The fellow was killing chickens to dress. He told me hey check this out, I have a better way than wringing their necks. He was holding them against his chest and pulling their neck hard and it did kill the chicken. I told him to check out his shirt, every time he killed a chicken like that, it would poop on his shirt. He had chicken stuff all over his blame shirt.

One more the guy did. We were bush hogging a field with his tractor. He told me to come with him, he had found a bunch of Turkey Hawks up a tree. I turned the bend and looked up, they were buzzards.

Back when I was a kid when it came time to kill hogs, I would go as far as I could back in the woods, I just couldn't stand to hear the hogs squealing when they killed them. Most times they would just drop but some times the bullet would glance and the hogs would go crazy, I couldn't stand that. Call me a wimp or what ever, I just can't stand to see anything killed.

Now after it is dead, I can hang in there with the best of them cleaning, as long as I can clean, then get away, get a breath and go back to cleaning. I hate the smell with a passion. I didn't make a good country boy. lol


----------



## de-nagorg (Feb 23, 2014)

Used to raise Ducks and Geese.

Ever have a mean old Gander grab you by the pants leg, trying to fight you for his girls?

Hilarious.

All I was doing was feeding them. 

Built the Duck house, added a See-Mint pond for them .

Sold the Ducks to a local Chinese restaurant, the Geese went to Some Church Christmas dinners. 

That See-mint pond is still there, I have plans to use it as a water feature, coy pond thing, but it probably won't happen. 

I've told this before, as a kid we had Chickens, and once when Mom was Wringing some necks, one Chicken hit the ground running spurting blood, it ran under the clothesline with fresh laundry drying.

Well that laundry was re-washed, and Mom never Wrung another neck on laundry day.

ED


----------



## Drachenfire (Jun 6, 2017)

We used to raise goats and pigs. There is nothing like fresh killed mutton stew or pork that was slow roasted on a spit.


----------



## Oso954 (Jun 23, 2012)

> It would be hard to do. Especially after naming them and rearing them.


Do not ever name (or allow your kids to name) any animal that you intend to eat.

Names tend to move them from food to pet.


----------



## 1995droptopz (Sep 14, 2010)

Back when we lived on 10 acres we started with a half dozen egg layers. I built an 8x8 shed kit for the coop, then attached a 10x20 chicken wire pen to the back of it. Eventually we added turkeys and Cornish rocks for meat. 

I killed and dressed my first turkey, but it wasn’t really a good time. I found a place nearby that would do it for $3 per chicken and $8 per turkey. I dropped them off live in the morning and picked them up in bags in the afternoon.
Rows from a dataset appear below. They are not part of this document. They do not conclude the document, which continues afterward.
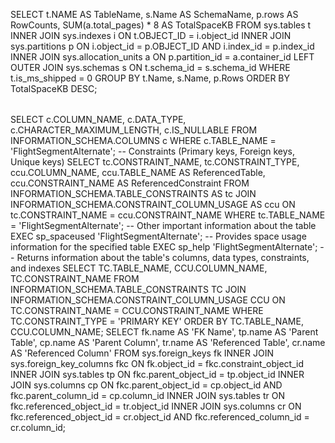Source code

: <Table by Size>

SELECT 
    t.NAME AS TableName,
    s.Name AS SchemaName,
    p.rows AS RowCounts,
    SUM(a.total_pages) * 8 AS TotalSpaceKB
FROM 
    sys.tables t
INNER JOIN 
    sys.indexes i ON t.OBJECT_ID = i.object_id
INNER JOIN 
    sys.partitions p ON i.object_id = p.OBJECT_ID AND i.index_id = p.index_id
INNER JOIN 
    sys.allocation_units a ON p.partition_id = a.container_id
LEFT OUTER JOIN 
    sys.schemas s ON t.schema_id = s.schema_id
WHERE 
    t.is_ms_shipped = 0
GROUP BY 
    t.Name, s.Name, p.Rows
ORDER BY 
    TotalSpaceKB DESC;

<Table schema>
SELECT 
    c.COLUMN_NAME, 
    c.DATA_TYPE, 
    c.CHARACTER_MAXIMUM_LENGTH,
    c.IS_NULLABLE
FROM 
    INFORMATION_SCHEMA.COLUMNS c
WHERE 
    c.TABLE_NAME = 'FlightSegmentAlternate';
-- Constraints (Primary keys, Foreign keys, Unique keys)
SELECT 
    tc.CONSTRAINT_NAME, 
    tc.CONSTRAINT_TYPE, 
    ccu.COLUMN_NAME, 
    ccu.TABLE_NAME AS ReferencedTable,
    ccu.CONSTRAINT_NAME AS ReferencedConstraint
FROM 
    INFORMATION_SCHEMA.TABLE_CONSTRAINTS AS tc
JOIN 
    INFORMATION_SCHEMA.CONSTRAINT_COLUMN_USAGE AS ccu 
    ON tc.CONSTRAINT_NAME = ccu.CONSTRAINT_NAME
WHERE 
    tc.TABLE_NAME = 'FlightSegmentAlternate';
-- Other important information about the table
EXEC sp_spaceused 'FlightSegmentAlternate'; -- Provides space usage information for the specified table
EXEC sp_help 'FlightSegmentAlternate'; -- Returns information about the table's columns, data types, constraints, and indexes


<Primary Keys>
SELECT 
    TC.TABLE_NAME,
    CCU.COLUMN_NAME,
    TC.CONSTRAINT_NAME
FROM 
    INFORMATION_SCHEMA.TABLE_CONSTRAINTS TC
JOIN 
    INFORMATION_SCHEMA.CONSTRAINT_COLUMN_USAGE CCU 
    ON TC.CONSTRAINT_NAME = CCU.CONSTRAINT_NAME
WHERE 
    TC.CONSTRAINT_TYPE = 'PRIMARY KEY'
ORDER BY 
    TC.TABLE_NAME, CCU.COLUMN_NAME;


<Foreign _keys>
SELECT 
    fk.name AS 'FK Name',
    tp.name AS 'Parent Table',
    cp.name AS 'Parent Column',
    tr.name AS 'Referenced Table',
    cr.name AS 'Referenced Column'
FROM 
    sys.foreign_keys fk
INNER JOIN 
    sys.foreign_key_columns fkc ON fk.object_id = fkc.constraint_object_id
INNER JOIN 
    sys.tables tp ON fkc.parent_object_id = tp.object_id
INNER JOIN 
    sys.columns cp ON fkc.parent_object_id = cp.object_id AND fkc.parent_column_id = cp.column_id
INNER JOIN 
    sys.tables tr ON fkc.referenced_object_id = tr.object_id
INNER JOIN 
    sys.columns cr ON fkc.referenced_object_id = cr.object_id AND fkc.referenced_column_id = cr.column_id;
We never let the kids name them or get attached. The only acceptable names were BBQ, parmesan, soup, Alfredo....


----------



## woodypecker (Aug 6, 2016)

I was trying to see if I could raise chickens for eggs, since my household eats a lot of eggs. but my small little village in the country won't let me, saying that it would disturb the neighbors. but yet my brother, who lives in NYC can raise chickens. go figure.


----------